Which heavy tasks? Pair of hosts with single SHE-VM... Engine was not doing any load/performance or stress tests, only very basic migration from SPM to none-SPM and then back.

Comment 9 Martin Sivák 2017-07-10 11:18:26 UTC
This is not a new feature.
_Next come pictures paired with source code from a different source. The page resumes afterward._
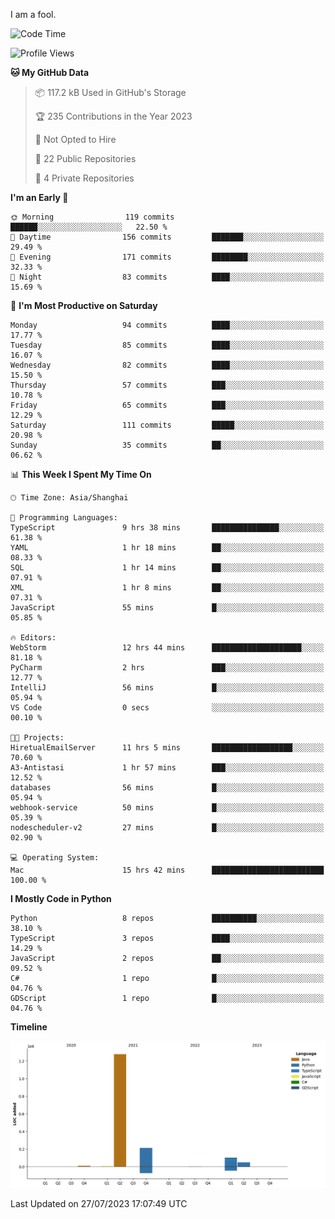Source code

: I am a fool.

<!--START_SECTION:waka-->
![Code Time](http://img.shields.io/badge/Code%20Time-571%20hrs%2023%20mins-blue)

![Profile Views](http://img.shields.io/badge/Profile%20Views-1-blue)

**🐱 My GitHub Data** 

> 📦 117.2 kB Used in GitHub's Storage 
 > 
> 🏆 235 Contributions in the Year 2023
 > 
> 🚫 Not Opted to Hire
 > 
> 📜 22 Public Repositories 
 > 
> 🔑 4 Private Repositories 
 > 
**I'm an Early 🐤** 

```text
🌞 Morning                119 commits         ██████░░░░░░░░░░░░░░░░░░░   22.50 % 
🌆 Daytime                156 commits         ███████░░░░░░░░░░░░░░░░░░   29.49 % 
🌃 Evening                171 commits         ████████░░░░░░░░░░░░░░░░░   32.33 % 
🌙 Night                  83 commits          ████░░░░░░░░░░░░░░░░░░░░░   15.69 % 
```
📅 **I'm Most Productive on Saturday** 

```text
Monday                   94 commits          ████░░░░░░░░░░░░░░░░░░░░░   17.77 % 
Tuesday                  85 commits          ████░░░░░░░░░░░░░░░░░░░░░   16.07 % 
Wednesday                82 commits          ████░░░░░░░░░░░░░░░░░░░░░   15.50 % 
Thursday                 57 commits          ███░░░░░░░░░░░░░░░░░░░░░░   10.78 % 
Friday                   65 commits          ███░░░░░░░░░░░░░░░░░░░░░░   12.29 % 
Saturday                 111 commits         █████░░░░░░░░░░░░░░░░░░░░   20.98 % 
Sunday                   35 commits          ██░░░░░░░░░░░░░░░░░░░░░░░   06.62 % 
```


📊 **This Week I Spent My Time On** 

```text
🕑︎ Time Zone: Asia/Shanghai

💬 Programming Languages: 
TypeScript               9 hrs 38 mins       ███████████████░░░░░░░░░░   61.38 % 
YAML                     1 hr 18 mins        ██░░░░░░░░░░░░░░░░░░░░░░░   08.33 % 
SQL                      1 hr 14 mins        ██░░░░░░░░░░░░░░░░░░░░░░░   07.91 % 
XML                      1 hr 8 mins         ██░░░░░░░░░░░░░░░░░░░░░░░   07.31 % 
JavaScript               55 mins             █░░░░░░░░░░░░░░░░░░░░░░░░   05.85 % 

🔥 Editors: 
WebStorm                 12 hrs 44 mins      ████████████████████░░░░░   81.18 % 
PyCharm                  2 hrs               ███░░░░░░░░░░░░░░░░░░░░░░   12.77 % 
IntelliJ                 56 mins             █░░░░░░░░░░░░░░░░░░░░░░░░   05.94 % 
VS Code                  0 secs              ░░░░░░░░░░░░░░░░░░░░░░░░░   00.10 % 

🐱‍💻 Projects: 
HiretualEmailServer      11 hrs 5 mins       ██████████████████░░░░░░░   70.60 % 
A3-Antistasi             1 hr 57 mins        ███░░░░░░░░░░░░░░░░░░░░░░   12.52 % 
databases                56 mins             █░░░░░░░░░░░░░░░░░░░░░░░░   05.94 % 
webhook-service          50 mins             █░░░░░░░░░░░░░░░░░░░░░░░░   05.39 % 
nodescheduler-v2         27 mins             █░░░░░░░░░░░░░░░░░░░░░░░░   02.90 % 

💻 Operating System: 
Mac                      15 hrs 42 mins      █████████████████████████   100.00 % 
```

**I Mostly Code in Python** 

```text
Python                   8 repos             ██████████░░░░░░░░░░░░░░░   38.10 % 
TypeScript               3 repos             ████░░░░░░░░░░░░░░░░░░░░░   14.29 % 
JavaScript               2 repos             ██░░░░░░░░░░░░░░░░░░░░░░░   09.52 % 
C#                       1 repo              █░░░░░░░░░░░░░░░░░░░░░░░░   04.76 % 
GDScript                 1 repo              █░░░░░░░░░░░░░░░░░░░░░░░░   04.76 % 
```



**Timeline**

![Lines of Code chart](https://raw.githubusercontent.com/VeejaLiu/VeejaLiu/master/assets/bar_graph.png)


 Last Updated on 27/07/2023 17:07:49 UTC
<!--END_SECTION:waka-->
Not properly documented maybe.. but it was part of the code since the beginning.

See this file from version 1.0.0 (Mar 2014):

https://gerrit.ovirt.org/gitweb?p=ovirt-hosted-engine-ha.git;a=blob;f=ovirt_hosted_engine_ha/agent/hosted_engine.py;h=8ab210808780c7289a33135083a1ea2cb609039f;hb=85fde3305ea11ebd367f63dfed7911ffcd265d74#l594

Comment 11 Yaniv Kaul 2017-08-06 07:43:34 UTC
Is this on track for 4.1.5?

Comment 12 Doron Fediuck 2017-08-06 10:25:21 UTC
The 50 points penalty is by design (and will be better documented).
For now I'm closing this issue. If there's a specific issue around the SPM please open a specific bz with the information on starting a VM there which may be a real issue.